▶ _Description of the task_:
Word for word, transcribe the data below from the line with "### Active votes" to the line with "- [x] (HV) Move", keeping both of those lines.

(Data items)
-- -- --

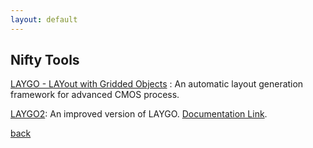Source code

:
 ```yaml
---
layout: default
---
```


## Nifty Tools 

[LAYGO - LAYout with Gridded Objects](https://ucb-art.github.io/laygo/) : An automatic layout generation framework for 
advanced CMOS process.

[LAYGO2](https://github.com/niftylab/laygo2): An improved version of LAYGO. [Documentation Link](https://laygo2.github.io).

[back](./)
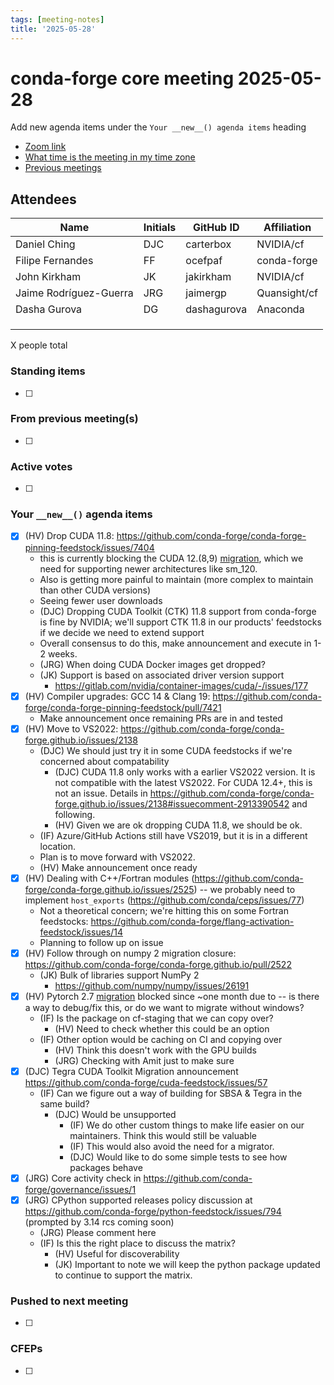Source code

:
 ```yaml
---
tags: [meeting-notes]
title: '2025-05-28'
---
```

# conda-forge core meeting 2025-05-28

Add new agenda items under the `Your __new__() agenda items` heading

- [Zoom link](https://zoom.us/j/9138593505?pwd=SWh3dE1IK05LV01Qa0FJZ1ZpMzJLZz09)
- [What time is the meeting in my time zone](https://dateful.com/convert/utc?t=5pm)
- [Previous meetings](https://conda-forge.org/community/minutes/)

## Attendees

| Name                    | Initials | GitHub ID        | Affiliation                 |
| ----------------------- | -------- | ---------------  | --------------------------- |
| Daniel Ching            | DJC      | carterbox        | NVIDIA/cf                   |
| Filipe Fernandes        | FF       | ocefpaf          | conda-forge                 |
| John Kirkham            | JK       | jakirkham        | NVIDIA/cf                   |
| Jaime Rodríguez-Guerra  | JRG      | jaimergp         | Quansight/cf                |
| Dasha Gurova            | DG       | dashagurova      | Anaconda                    |
|                         |          |                  |                             |
|                         |          |                  |                             |
|                         |          |                  |                             |

X people total

### Standing items

- [ ]

### From previous meeting(s)

- [ ]

### Active votes

- [ ]

### Your `__new__()` agenda items

- [x] (HV) Drop CUDA 11.8: https://github.com/conda-forge/conda-forge-pinning-feedstock/issues/7404
  - this is currently blocking the CUDA 12.(8,9) [migration](https://github.com/conda-forge/conda-forge-pinning-feedstock/pull/7005), which we need for supporting newer architectures like sm_120.
  - Also is getting more painful to maintain (more complex to maintain than other CUDA versions)
  - Seeing fewer user downloads
  - (DJC) Dropping CUDA Toolkit (CTK) 11.8 support from conda-forge is fine by NVIDIA; we'll support CTK 11.8 in our products' feedstocks if we decide we need to extend support
  - Overall consensus to do this, make announcement and execute in 1-2 weeks.
  - (JRG) When doing CUDA Docker images get dropped?
  - (JK) Support is based on associated driver version support
    - https://gitlab.com/nvidia/container-images/cuda/-/issues/177
- [x] (HV) Compiler upgrades: GCC 14 & Clang 19: https://github.com/conda-forge/conda-forge-pinning-feedstock/pull/7421
  - Make announcement once remaining PRs are in and tested 
- [x] (HV) Move to VS2022: https://github.com/conda-forge/conda-forge.github.io/issues/2138
  - (DJC) We should just try it in some CUDA feedstocks if we're concerned about compatability
      - (DJC) CUDA 11.8 only works with a earlier VS2022 version. It is not compatible with the latest VS2022. For CUDA 12.4+, this is not an issue.  Details in https://github.com/conda-forge/conda-forge.github.io/issues/2138#issuecomment-2913390542 and following.
      - (HV) Given we are ok dropping CUDA 11.8, we should be ok.
  - (IF) Azure/GitHub Actions still have VS2019, but it is in a different location.
  - Plan is to move forward with VS2022.
  - (HV) Make announcement once ready
- [x] (HV) Dealing with C++/Fortran modules (https://github.com/conda-forge/conda-forge.github.io/issues/2525) -- we probably need to implement `host_exports` (https://github.com/conda/ceps/issues/77)
  - Not a theoretical concern; we're hitting this on some Fortran feedstocks: https://github.com/conda-forge/flang-activation-feedstock/issues/14
  - Planning to follow up on issue
- [x] (HV) Follow through on numpy 2 migration closure: https://github.com/conda-forge/conda-forge.github.io/pull/2522
    - (JK) Bulk of libraries support NumPy 2
        - https://github.com/numpy/numpy/issues/26191
- [x] (HV) Pytorch 2.7 [migration](https://github.com/conda-forge/conda-forge-pinning-feedstock/pull/7348) blocked since ~one month due to -- is there a way to debug/fix this, or do we want to migrate without windows?
    - (IF) Is the package on cf-staging that we can copy over?
        - (HV) Need to check whether this could be an option
    - (IF) Other option would be caching on CI and copying over
        - (HV) Think this doesn't work with the GPU builds
        - (JRG) Checking with Amit just to make sure
- [x] (DJC) Tegra CUDA Toolkit Migration announcement https://github.com/conda-forge/cuda-feedstock/issues/57
    - (IF) Can we figure out a way of building for SBSA & Tegra in the same build?
        - (DJC) Would be unsupported
            - (IF) We do other custom things to make life easier on our maintainers. Think this would still be valuable
            - (IF) This would also avoid the need for a migrator.
            - (DJC) Would like to do some simple tests to see how packages behave
- [x] (JRG) Core activity check in https://github.com/conda-forge/governance/issues/1
- [x] (JRG) CPython supported releases policy discussion at https://github.com/conda-forge/python-feedstock/issues/794 (prompted by 3.14 rcs coming soon)
    - (JRG) Please comment here
    - (IF) Is this the right place to discuss the matrix?
        - (HV) Useful for discoverability
        - (JK) Important to note we will keep the python package updated to continue to support the matrix.


### Pushed to next meeting

- [ ]

### CFEPs

- [ ]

-- -- --

▶ _Response to the exercise_:
### Active votes

- [ ]

### Your `__new__()` agenda items

- [x] (HV) Drop CUDA 11.8: https://github.com/conda-forge/conda-forge-pinning-feedstock/issues/7404
  - this is currently blocking the CUDA 12.(8,9) [migration](https://github.com/conda-forge/conda-forge-pinning-feedstock/pull/7005), which we need for supporting newer architectures like sm_120.
  - Also is getting more painful to maintain (more complex to maintain than other CUDA versions)
  - Seeing fewer user downloads
  - (DJC) Dropping CUDA Toolkit (CTK) 11.8 support from conda-forge is fine by NVIDIA; we'll support CTK 11.8 in our products' feedstocks if we decide we need to extend support
  - Overall consensus to do this, make announcement and execute in 1-2 weeks.
  - (JRG) When doing CUDA Docker images get dropped?
  - (JK) Support is based on associated driver version support
    - https://gitlab.com/nvidia/container-images/cuda/-/issues/177
- [x] (HV) Compiler upgrades: GCC 14 & Clang 19: https://github.com/conda-forge/conda-forge-pinning-feedstock/pull/7421
  - Make announcement once remaining PRs are in and tested 
- [x] (HV) Move to VS2022: https://github.com/conda-forge/conda-forge.github.io/issues/2138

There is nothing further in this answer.